DATA SUPPLIED:
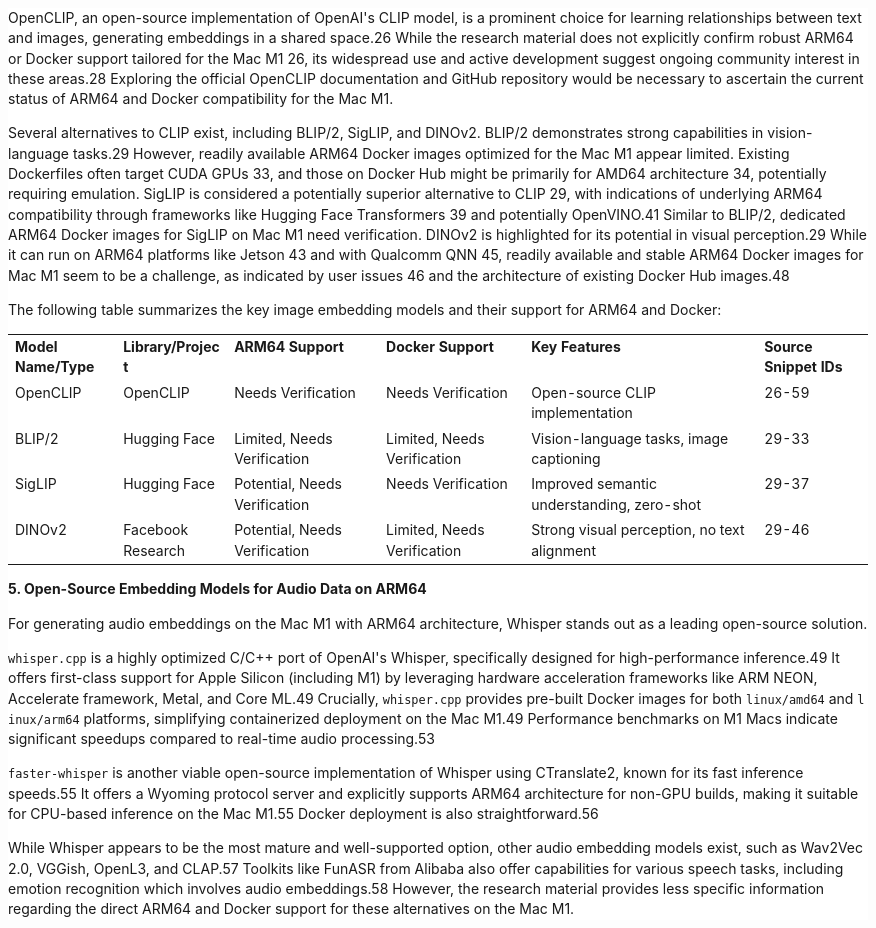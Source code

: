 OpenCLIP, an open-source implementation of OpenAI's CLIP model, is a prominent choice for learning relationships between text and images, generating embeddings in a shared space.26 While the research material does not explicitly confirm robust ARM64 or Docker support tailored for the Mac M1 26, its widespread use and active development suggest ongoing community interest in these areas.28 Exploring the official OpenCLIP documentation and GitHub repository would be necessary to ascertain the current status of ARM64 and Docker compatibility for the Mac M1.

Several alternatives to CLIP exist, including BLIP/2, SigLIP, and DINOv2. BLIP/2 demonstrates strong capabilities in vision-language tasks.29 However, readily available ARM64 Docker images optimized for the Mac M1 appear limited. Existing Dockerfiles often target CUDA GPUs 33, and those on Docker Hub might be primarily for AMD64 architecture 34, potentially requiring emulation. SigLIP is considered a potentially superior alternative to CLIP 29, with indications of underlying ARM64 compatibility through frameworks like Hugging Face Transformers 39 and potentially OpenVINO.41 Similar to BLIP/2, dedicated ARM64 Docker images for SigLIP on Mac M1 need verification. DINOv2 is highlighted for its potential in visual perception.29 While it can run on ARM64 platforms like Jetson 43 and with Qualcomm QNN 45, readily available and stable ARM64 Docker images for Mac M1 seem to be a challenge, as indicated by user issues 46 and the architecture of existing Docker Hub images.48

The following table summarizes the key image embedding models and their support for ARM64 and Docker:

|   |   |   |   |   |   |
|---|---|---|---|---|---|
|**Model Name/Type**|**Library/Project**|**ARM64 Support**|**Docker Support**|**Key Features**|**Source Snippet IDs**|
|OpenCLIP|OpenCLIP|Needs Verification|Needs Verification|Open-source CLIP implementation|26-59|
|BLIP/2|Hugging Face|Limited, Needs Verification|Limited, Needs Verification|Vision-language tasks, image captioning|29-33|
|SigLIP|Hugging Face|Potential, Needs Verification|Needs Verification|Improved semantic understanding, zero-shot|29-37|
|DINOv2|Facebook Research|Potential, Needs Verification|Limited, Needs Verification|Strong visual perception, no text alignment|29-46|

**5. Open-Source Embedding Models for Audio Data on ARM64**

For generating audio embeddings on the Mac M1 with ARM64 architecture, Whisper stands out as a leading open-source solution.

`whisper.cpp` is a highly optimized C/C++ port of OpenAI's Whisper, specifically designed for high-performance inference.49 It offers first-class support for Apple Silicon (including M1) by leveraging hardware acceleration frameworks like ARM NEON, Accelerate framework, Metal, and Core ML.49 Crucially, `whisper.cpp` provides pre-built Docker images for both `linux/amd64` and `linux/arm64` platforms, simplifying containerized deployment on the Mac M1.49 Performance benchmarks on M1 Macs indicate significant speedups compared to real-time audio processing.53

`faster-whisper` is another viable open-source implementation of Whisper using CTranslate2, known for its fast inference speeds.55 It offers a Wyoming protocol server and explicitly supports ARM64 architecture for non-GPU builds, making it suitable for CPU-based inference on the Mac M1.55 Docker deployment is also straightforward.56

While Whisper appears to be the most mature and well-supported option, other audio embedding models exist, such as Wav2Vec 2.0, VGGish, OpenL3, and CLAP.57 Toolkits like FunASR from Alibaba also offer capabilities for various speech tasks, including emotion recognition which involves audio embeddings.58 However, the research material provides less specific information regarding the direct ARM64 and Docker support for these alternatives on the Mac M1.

EXERCISE AIM: Work out how many lines of the material contain the word "text" and answer with that number only.

PROBLEM SOLUTION: 2